#### WHAT IS EXPECTED
Below are the records; locate each line with the word "commerce" and copy it.
═══ GIVEN RECORDS
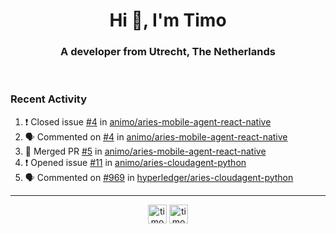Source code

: <h1 align="center">Hi 👋, I'm Timo</h1>
<h3 align="center">A developer from Utrecht, The Netherlands</h3>
<br/>
<!-- https://github.com/rahuldkjain/github-profile-readme-generator --!>

<!--  <p align="left"><img src="https://github-readme-stats.vercel.app/api?username=timoglastra&show_icons=true&count_private=true&" alt="timoglastra" /></p> --!>

<!--
Github language stats
<p align="left"><img src="https://github-readme-stats.vercel.app/api/top-langs/?username=timoglastra&layout=compact" alt="timoglastra" /><p>
-->

<!-- Codestats language stats -->
<!-- <p align="left"><img src="https://codestats-readme.vercel.app/api/top-langs/?username=timoglastra&layout=compact&language_count=12" alt="timoglastra" /><p>    --!>
  
<h3>Recent Activity</h3>

<!--START_SECTION:activity-->
1. ❗️ Closed issue [#4](https://github.com/animo/aries-mobile-agent-react-native/issues/4) in [animo/aries-mobile-agent-react-native](https://github.com/animo/aries-mobile-agent-react-native)
2. 🗣 Commented on [#4](https://github.com/animo/aries-mobile-agent-react-native/issues/4) in [animo/aries-mobile-agent-react-native](https://github.com/animo/aries-mobile-agent-react-native)
3. 🎉 Merged PR [#5](https://github.com/animo/aries-mobile-agent-react-native/pull/5) in [animo/aries-mobile-agent-react-native](https://github.com/animo/aries-mobile-agent-react-native)
4. ❗️ Opened issue [#11](https://github.com/animo/aries-cloudagent-python/issues/11) in [animo/aries-cloudagent-python](https://github.com/animo/aries-cloudagent-python)
5. 🗣 Commented on [#969](https://github.com/hyperledger/aries-cloudagent-python/issues/969) in [hyperledger/aries-cloudagent-python](https://github.com/hyperledger/aries-cloudagent-python)
<!--END_SECTION:activity-->

---

<p align="center">
<a href="https://twitter.com/timoglastra" target="blank"><img align="center" src="https://cdn.jsdelivr.net/npm/simple-icons@3.0.1/icons/twitter.svg" alt="timoglastra" height="30" width="30" /></a>
<a href="https://linkedin.com/in/timoglastra" target="blank"><img align="center" src="https://cdn.jsdelivr.net/npm/simple-icons@3.0.1/icons/linkedin.svg" alt="timoglastra" height="30" width="30" /></a>
</p>



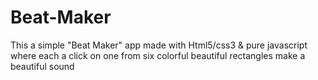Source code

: # Beat-Maker
This a simple "Beat Maker" app made with Html5/css3 & pure javascript where each a click on one from six colorful beautiful rectangles make a beautiful sound 

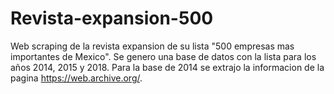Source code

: # Revista-expansion-500
Web scraping de la revista expansion de su lista "500 empresas mas importantes de Mexico". Se genero una base de datos con la lista para los años 2014, 2015 y 2018. Para la base de 2014 se extrajo la informacion de la pagina https://web.archive.org/.
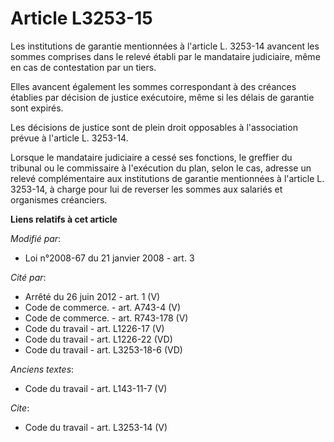# Article L3253-15

Les institutions de garantie mentionnées à l'article L. 3253-14 avancent les sommes comprises dans le relevé établi par le
mandataire judiciaire, même en cas de contestation par un tiers. 

Elles avancent également les sommes correspondant à des créances établies par décision de justice exécutoire, même si les
délais de garantie sont expirés. 

Les décisions de justice sont de plein droit opposables à l'association prévue à l'article L. 3253-14. 

Lorsque le mandataire judiciaire a cessé ses fonctions, le greffier du tribunal ou le commissaire à l'exécution du plan,
selon le cas, adresse un relevé complémentaire aux institutions de garantie mentionnées à l'article L. 3253-14, à charge pour
lui de reverser les sommes aux salariés et organismes créanciers.

**Liens relatifs à cet article**

_Modifié par_:

  - Loi n°2008-67 du 21 janvier 2008 - art. 3

_Cité par_:

  - Arrêté du 26 juin 2012 - art. 1 (V)
  - Code de commerce. - art. A743-4 (V)
  - Code de commerce. - art. R743-178 (V)
  - Code du travail - art. L1226-17 (V)
  - Code du travail - art. L1226-22 (VD)
  - Code du travail - art. L3253-18-6 (VD)

_Anciens textes_:

  - Code du travail - art. L143-11-7 (V)

_Cite_:

  - Code du travail - art. L3253-14 (V)
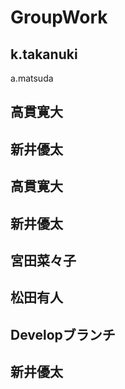 # GroupWork

## k.takanuki
a.matsuda
## 高貫寛大
## 新井優太
## 高貫寛大
## 新井優太
## 宮田菜々子
## 松田有人
## Developブランチ
## 新井優太

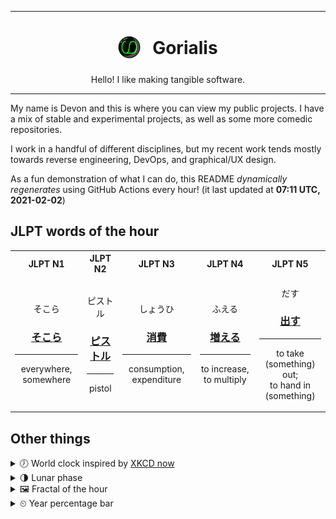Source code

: ***

<h1 align="center">
<sub>
    <img src="readme/resources/avatar.png" height="36">
</sub>
&nbsp;
Gorialis
</h1>
<p align="center">
Hello! I like making tangible software.
</p>

***

My name is Devon and this is where you can view my public projects. I have a mix of stable and experimental projects, as well as some more comedic repositories.

I work in a handful of different disciplines, but my recent work tends mostly towards reverse engineering, DevOps, and graphical/UX design.

As a fun demonstration of what I can do, this README *dynamically regenerates* using GitHub Actions every hour! (it last updated at **07:11 UTC, 2021-02-02**)

<h2>JLPT words of the hour</h2>
<table>
    <tr>
        <th>JLPT N1</th>
        <th>JLPT N2</th>
        <th>JLPT N3</th>
        <th>JLPT N4</th>
        <th>JLPT N5</th>
    </tr>
    <tr>
        <td>
            <p align="center">そこら</p>
            <h3 align="center"><b><a href="https://jisho.org/search/%E3%81%9D%E3%81%93%E3%82%89">そこら</a></b></h3>
            <hr>
            <p align="center">everywhere,<wbr> somewhere</p>
        </td>
        <td>
            <p align="center">ピストル</p>
            <h3 align="center"><b><a href="https://jisho.org/search/%E3%83%94%E3%82%B9%E3%83%88%E3%83%AB">ピストル</a></b></h3>
            <hr>
            <p align="center">pistol</p>
        </td>
        <td>
            <p align="center">しょうひ</p>
            <h3 align="center"><b><a href="https://jisho.org/search/%E6%B6%88%E8%B2%BB">消費</a></b></h3>
            <hr>
            <p align="center">consumption,<wbr> expenditure</p>
        </td>
        <td>
            <p align="center">ふえる</p>
            <h3 align="center"><b><a href="https://jisho.org/search/%E5%A2%97%E3%81%88%E3%82%8B">増える</a></b></h3>
            <hr>
            <p align="center">to increase,<wbr> to multiply</p>
        </td>
        <td>
            <p align="center">だす</p>
            <h3 align="center"><b><a href="https://jisho.org/search/%E5%87%BA%E3%81%99">出す</a></b></h3>
            <hr>
            <p align="center">to take (something) out;<br> to hand in (something)</p>
        </td>
    </tr>
</table>

<h2>Other things</h2>
<details>
<summary>🕖  World clock inspired by <a href="https://xkcd.com/now">XKCD now</a></summary>

> <img src="generated/now.png" width="512">

</details>
<details>
<summary>🌗 Lunar phase</summary>

The moon is approximately 70.08% through its phase (Last Quarter).

</details>
<details>
<summary>&#x1f5bc; Fractal of the hour</summary>

> <img src="generated/fractal.png" width="512">

</details>
<details>
<summary>&#x23f2; Year percentage bar</summary>
<pre><code>2021 [█▁▁▁▁▁▁▁▁▁▁▁▁▁▁▁▁▁▁▁] 8.85%</code></pre>
</details>
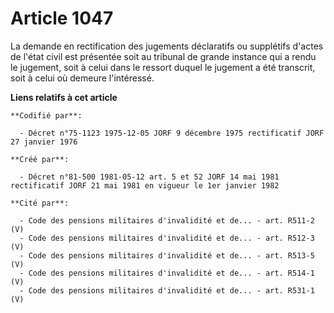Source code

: # Article 1047

La demande en rectification des jugements déclaratifs ou supplétifs d'actes de l'état civil est présentée soit au tribunal de
grande instance qui a rendu le jugement, soit à celui dans le ressort duquel le jugement a été transcrit, soit à celui où
demeure l'intéressé.

**Liens relatifs à cet article**

	**Codifié par**:

	  - Décret n°75-1123 1975-12-05 JORF 9 décembre 1975 rectificatif JORF 27 janvier 1976

	**Créé par**:

	  - Décret n°81-500 1981-05-12 art. 5 et 52 JORF 14 mai 1981 rectificatif JORF 21 mai 1981 en vigueur le 1er janvier 1982

	**Cité par**:

	  - Code des pensions militaires d'invalidité et de... - art. R511-2 (V)
	  - Code des pensions militaires d'invalidité et de... - art. R512-3 (V)
	  - Code des pensions militaires d'invalidité et de... - art. R513-5 (V)
	  - Code des pensions militaires d'invalidité et de... - art. R514-1 (V)
	  - Code des pensions militaires d'invalidité et de... - art. R531-1 (V)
══════
#### SOLUTION TO THIS PROBLEM
  - Code de commerce. - art. A743-4 (V)
  - Code de commerce. - art. R743-178 (V)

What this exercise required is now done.